Sevilla 1649 (IX)

Oportunidades
Entre toda aquella inmundicia algo bueno había salido. Su padre siempre le había dicho que debía buscar el mejor rédito en las peores circunstancias. Y aquellas eran las peores que nadie recordaba.
Ágata de Ballesteros era la hija de un reputado platero, viviendo con una posición relativamente acomodada. Desde ella y con una educación notable, dejó que se llenara de una inquietud casi patológica. Cuando llegó a edad casadera, tomó por esposo a un apuesto fabricante de paños llamado Jaime y que estaba afincado en su mismo barrio de la capital hispalense. Había sido una elección propia y aprobada por todos, ya que el joven era bien parecido, con una herencia nada despreciable y poco interés por el trabajo. Así pues, Don Jaime era la cara visible del negocio, cerrando acuerdos con vino y comilonas, o dando paseos para relacionarse con gentes de bien. Doña Ágata era el celebro pensante y quien dirigía la empresa desde dentro. Las personas que trabajaban para ellos lo sabían, desde criados, costureras o tintoreros. Nadie molestaba al señor de la casa con «nimiedades», para eso estaba su mujer.
Así, ella dirigía el establecimiento hasta el último detalle y nadie fuera del mismo lo sabía. Entre otras cosas, por no dejar en mal lugar al dueño teórico de la factoría. Las gentes de la factoría de Santa María la Blanca sabían la fuerte personalidad de Doña Ágata y que siempre tenía algo entre manos: cuando no estaba con pedidos y cuentas, revisaba la información que su marido había recabado sobre cualquier posible venta o contacto, o supervisaba cada aspecto de los procesos. Y eso cuando no leía vorazmente cada libro que podía adquirir. Su gran pasión. Así se creó una relación simbiótica y realmente feliz, dando lugar a cuatro hijos.
Pero la peste de 1649 podía hundir lo que llevaba tantos años cuidando y expandiendo (muy lentamente). Sus pedidos se habían reducido peligrosamente, su exportaciones se estaban volviendo complicadas y sus asalariados empezaban a enfermar.
Aunque Doña Ágata no se arrugaba ante las dificultades y al poco de comenzar a extenderse la epidemia, cambió su producción y a quien iba dirigido.

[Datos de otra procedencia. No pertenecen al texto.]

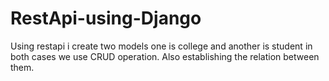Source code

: # RestApi-using-Django
Using restapi i create two models one is college and another is student in both cases we use CRUD operation. Also establishing the relation between them.
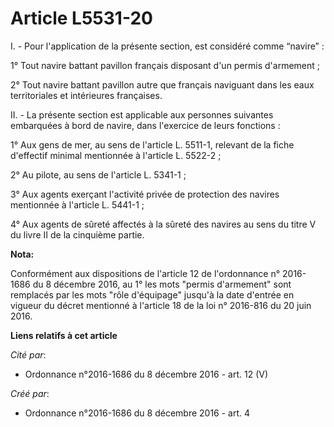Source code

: # Article L5531-20

I. - Pour l'application de la présente section, est considéré comme “navire” :

1° Tout navire battant pavillon français disposant d'un permis d'armement ;

2° Tout navire battant pavillon autre que français naviguant dans les eaux territoriales et intérieures françaises.

II. - La présente section est applicable aux personnes suivantes embarquées à bord de navire, dans l'exercice de leurs
fonctions :

1° Aux gens de mer, au sens de l'article L. 5511-1, relevant de la fiche d'effectif minimal mentionnée à l'article L.
5522-2 ;

2° Au pilote, au sens de l'article L. 5341-1 ;

3° Aux agents exerçant l'activité privée de protection des navires mentionnée à l'article L. 5441-1 ;

4° Aux agents de sûreté affectés à la sûreté des navires au sens du titre V du livre II de la cinquième partie.

**Nota:**

Conformément aux dispositions de l'article 12 de l'ordonnance n° 2016-1686 du 8 décembre 2016, au 1° les mots "permis
d'armement" sont remplacés par les mots "rôle d'équipage" jusqu'à la date d'entrée en vigueur du décret mentionné à l'article
18 de la loi n° 2016-816 du 20 juin 2016.

**Liens relatifs à cet article**

_Cité par_:

  - Ordonnance n°2016-1686 du 8 décembre 2016 - art. 12 (V)

_Créé par_:

  - Ordonnance n°2016-1686 du 8 décembre 2016 - art. 4

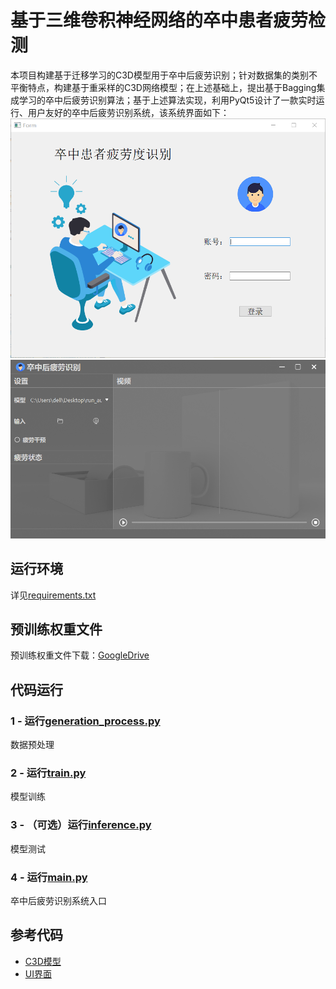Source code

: # 基于三维卷积神经网络的卒中患者疲劳检测
本项目构建基于迁移学习的C3D模型用于卒中后疲劳识别；针对数据集的类别不平衡特点，构建基于重采样的C3D网络模型；在上述基础上，提出基于Bagging集成学习的卒中后疲劳识别算法；基于上述算法实现，利用PyQt5设计了一款实时运行、用户友好的卒中后疲劳识别系统，该系统界面如下：
![Image](imgs/用户登陆界面.png)
![Image](imgs/疲劳检测界面.png)
## 运行环境
详见[requirements.txt](requirements.txt)
## 预训练权重文件
预训练权重文件下载：[GoogleDrive](https://drive.google.com/file/d/1mdx4nfkFODHV8RXV8489CWlTY5yx1FK8/view?usp=drive_link)
## 代码运行
### 1 - 运行[generation_process.py](train/generation_process.py)
数据预处理
### 2 - 运行[train.py](train/train.py)
模型训练
### 3 - （可选）运行[inference.py](train/inference.py)
模型测试
### 4 - 运行[main.py](main.py)
卒中后疲劳识别系统入口
## 参考代码
+ [C3D模型](https://github.com/jfzhang95/pytorch-video-recognition.git)
+ [UI界面](https://github.com/Javacr/PyQt5-YOLOv5.git)

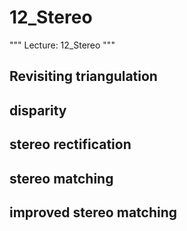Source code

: # 12_Stereo

"""
Lecture: 12_Stereo
"""

## Revisiting triangulation

## disparity

## stereo rectification

## stereo matching

## improved stereo matching

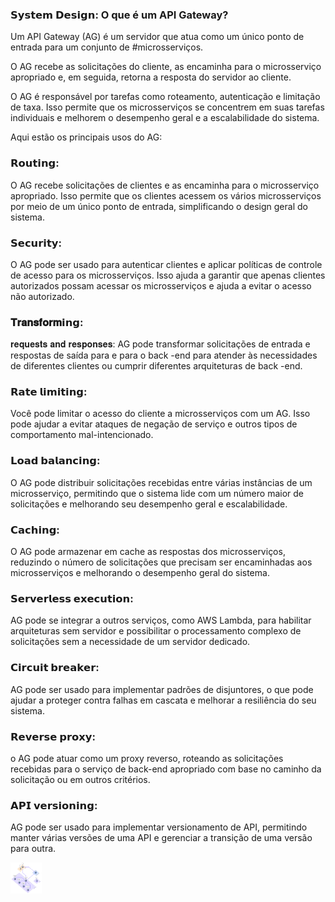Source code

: ### 𝗦𝘆𝘀𝘁𝗲𝗺 𝗗𝗲𝘀𝗶𝗴𝗻: O que é um API Gateway?

Um API Gateway (AG) é um servidor que atua como um único ponto de entrada para um conjunto de #microsserviços.

O AG recebe as solicitações do cliente, as encaminha para o microsserviço apropriado e, em seguida, retorna a resposta do servidor ao cliente.

O AG é responsável por tarefas como roteamento, autenticação e limitação de taxa. Isso permite que os microsserviços se concentrem em suas tarefas individuais e melhorem o desempenho geral e a escalabilidade do sistema.

Aqui estão os principais usos do AG:

### 𝗥𝗼𝘂𝘁𝗶𝗻𝗴:
O AG recebe solicitações de clientes e as encaminha para o microsserviço apropriado. Isso permite que os clientes acessem os vários microsserviços por meio de um único ponto de entrada, simplificando o design geral do sistema.

### 𝗦𝗲𝗰𝘂𝗿𝗶𝘁𝘆: 
O AG pode ser usado para autenticar clientes e aplicar políticas de controle de acesso para os microsserviços. Isso ajuda a garantir que apenas clientes autorizados possam acessar os microsserviços e ajuda a evitar o acesso não autorizado.

### 𝐓𝐫𝐚𝐧𝐬𝐟𝐨𝐫𝐦𝗶𝗻𝗴:
𝐫𝐞𝐪𝐮𝐞𝐬𝐭𝐬 𝐚𝐧𝐝 𝐫𝐞𝐬𝐩𝐨𝐧𝐬𝐞𝐬: AG pode transformar solicitações de entrada e respostas de saída para e para o back -end para atender às necessidades de diferentes clientes ou cumprir diferentes arquiteturas de back -end.

### 𝗥𝗮𝘁𝗲 𝗹𝗶𝗺𝗶𝘁𝗶𝗻𝗴:
Você pode limitar o acesso do cliente a microsserviços com um AG. Isso pode ajudar a evitar ataques de negação de serviço e outros tipos de comportamento mal-intencionado.

### 𝗟𝗼𝗮𝗱 𝗯𝗮𝗹𝗮𝗻𝗰𝗶𝗻𝗴:
O AG pode distribuir solicitações recebidas entre várias instâncias de um microsserviço, permitindo que o sistema lide com um número maior de solicitações e melhorando seu desempenho geral e escalabilidade.

### 𝗖𝗮𝗰𝗵𝗶𝗻𝗴: 
O AG pode armazenar em cache as respostas dos microsserviços, reduzindo o número de solicitações que precisam ser encaminhadas aos microsserviços e melhorando o desempenho geral do sistema.

### 𝗦𝗲𝗿𝘃𝗲𝗿𝗹𝗲𝘀𝘀 𝗲𝘅𝗲𝗰𝘂𝘁𝗶𝗼𝗻:
AG pode se integrar a outros serviços, como AWS Lambda, para habilitar arquiteturas sem servidor e possibilitar o processamento complexo de solicitações sem a necessidade de um servidor dedicado.

### 𝗖𝗶𝗿𝗰𝘂𝗶𝘁 𝗯𝗿𝗲𝗮𝗸𝗲𝗿:
AG pode ser usado para implementar padrões de disjuntores, o que pode ajudar a proteger contra falhas em cascata e melhorar a resiliência do seu sistema.

### 𝗥𝗲𝘃𝗲𝗿𝘀𝗲 𝗽𝗿𝗼𝘅𝘆:
o AG pode atuar como um proxy reverso, roteando as solicitações recebidas para o serviço de back-end apropriado com base no caminho da solicitação ou em outros critérios.

### 𝗔𝗣𝗜 𝘃𝗲𝗿𝘀𝗶𝗼𝗻𝗶𝗻𝗴: 
AG pode ser usado para implementar versionamento de API, permitindo manter várias versões de uma API e gerenciar a transição de uma versão para outra.

<img src="api_gateway.gif" width="50" height="50" />

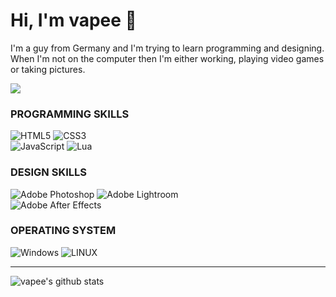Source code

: # Hi, I'm vapee 👋

I'm a guy from Germany and I'm trying to learn programming and designing. When I'm not on the computer then I'm either working, playing video games or taking pictures.

![](https://komarev.com/ghpvc/?username=xd-vape&style=for-the-badge)

### PROGRAMMING SKILLS

![HTML5](https://img.shields.io/badge/html5-%23E34F26.svg?style=for-the-badge&logo=html5&logoColor=white) ![CSS3](https://img.shields.io/badge/css3-%231572B6.svg?style=for-the-badge&logo=css3&logoColor=white) <br>
![JavaScript](https://img.shields.io/badge/javascript-%23323330.svg?style=for-the-badge&logo=javascript&logoColor=%23F7DF1E)
![Lua](https://img.shields.io/badge/lua-%232C2D72.svg?style=for-the-badge&logo=lua&logoColor=white)

### DESIGN SKILLS
![Adobe Photoshop](https://img.shields.io/static/v1?label=&message=Adobe+Photoshop&color=%2331A8FF&style=for-the-badge&logo=adobephotoshop&logoColor=%23fff)
![Adobe Lightroom](https://img.shields.io/badge/Adobe%20Lightroom-31A8FF.svg?style=for-the-badge&logo=Adobe%20Lightroom&logoColor=white) <br>
![Adobe After Effects](https://img.shields.io/badge/Adobe%20After%20Effects-9999FF.svg?style=for-the-badge&logo=Adobe%20After%20Effects&logoColor=white) 

### OPERATING SYSTEM

![Windows](https://img.shields.io/static/v1?label=&message=Windows&color=%2300adef+&style=for-the-badge&logo=windows&logoColor=%23fff) ![LINUX](https://img.shields.io/badge/Linux-FCC624?style=for-the-badge&logo=linux&logoColor=black)

---
![vapee's github stats](https://github-readme-stats.vercel.app/api?username=xd-vape&theme=tokyonight&hide_border=true&include_all_commits=true&count_private=true)
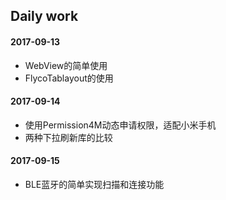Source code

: ## Daily work

#### 2017-09-13
* WebView的简单使用
* FlycoTablayout的使用

#### 2017-09-14
* 使用Permission4M动态申请权限，适配小米手机
* 两种下拉刷新库的比较

#### 2017-09-15
* BLE蓝牙的简单实现扫描和连接功能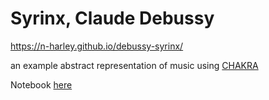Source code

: # Syrinx, Claude Debussy

<https://n-harley.github.io/debussy-syrinx/>

an example abstract representation of music using [CHAKRA](http://www.n-harley.github.io/chakra-ontology/)

Notebook [here](https://nbviewer.jupyter.org/github/n-harley/debussy-syrinx/blob/main/syrinx.ipynb)
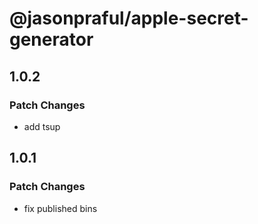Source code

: # @jasonpraful/apple-secret-generator

## 1.0.2

### Patch Changes

- add tsup

## 1.0.1

### Patch Changes

- fix published bins

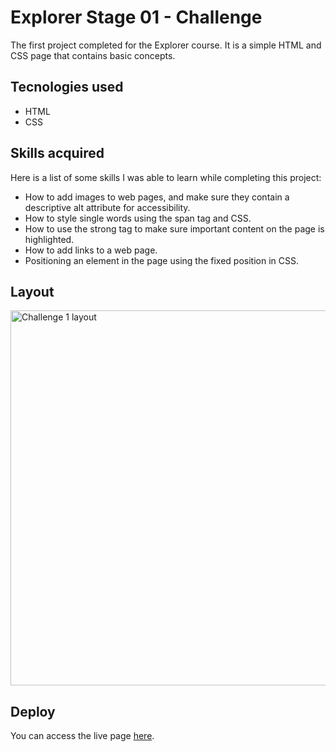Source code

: # Explorer Stage 01 - Challenge
The first project completed for the Explorer course. It is a simple HTML and CSS page that contains basic concepts.

## Tecnologies used
- HTML
- CSS

## Skills acquired
Here is a list of some skills I was able to learn while completing this project:
- How to add images to web pages, and make sure they contain a descriptive alt attribute for accessibility.
- How to style single words using the span tag and CSS.
- How to use the strong tag to make sure important content on the page is highlighted.
- How to add links to a web page.
- Positioning an element in the page using the fixed position in CSS.

## Layout
<img src="https://user-images.githubusercontent.com/71474453/221897237-72e478ba-d20b-4847-b584-8a14536273ed.png" alt="Challenge 1 layout" width="600"/>

## Deploy 
You can access the live page [here](https://rafaelrmb.github.io/explorer-projects/stage01-desafio/index.html).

Se centró principalmente en hacer mortajas que se necesitaban tanto en la ciudad como fuera de ella. No obtenía las mismas ganancias que con su producción previa, pero también necesitaba de menos personal, tejidos más toscos y menos inversión.
Un tercio de sus trabajadores murieron por aquel horrendo mal que azotó la ciudad, pero la factoría aguantó los envites y prosiguió, tocada pero no hundida. Doña Ágata y Don Jaime también vivirían para contarlo, así como tres de sus cuatro hijos. Luego producirían velas para las naves de las Indias también, mostrando las capacidades de adaptación de la extraordinaria mujer. Nunca recuperaría el fulgor y el prestigio de tiempos pasados, pero al menos aguantaría una generación más, pudiendo vivir sus hijos de dicho negocio. No así sus nietos que, ya mayores y con la perdida del monopolio con América, claudicaron. Pero esa es otra historia.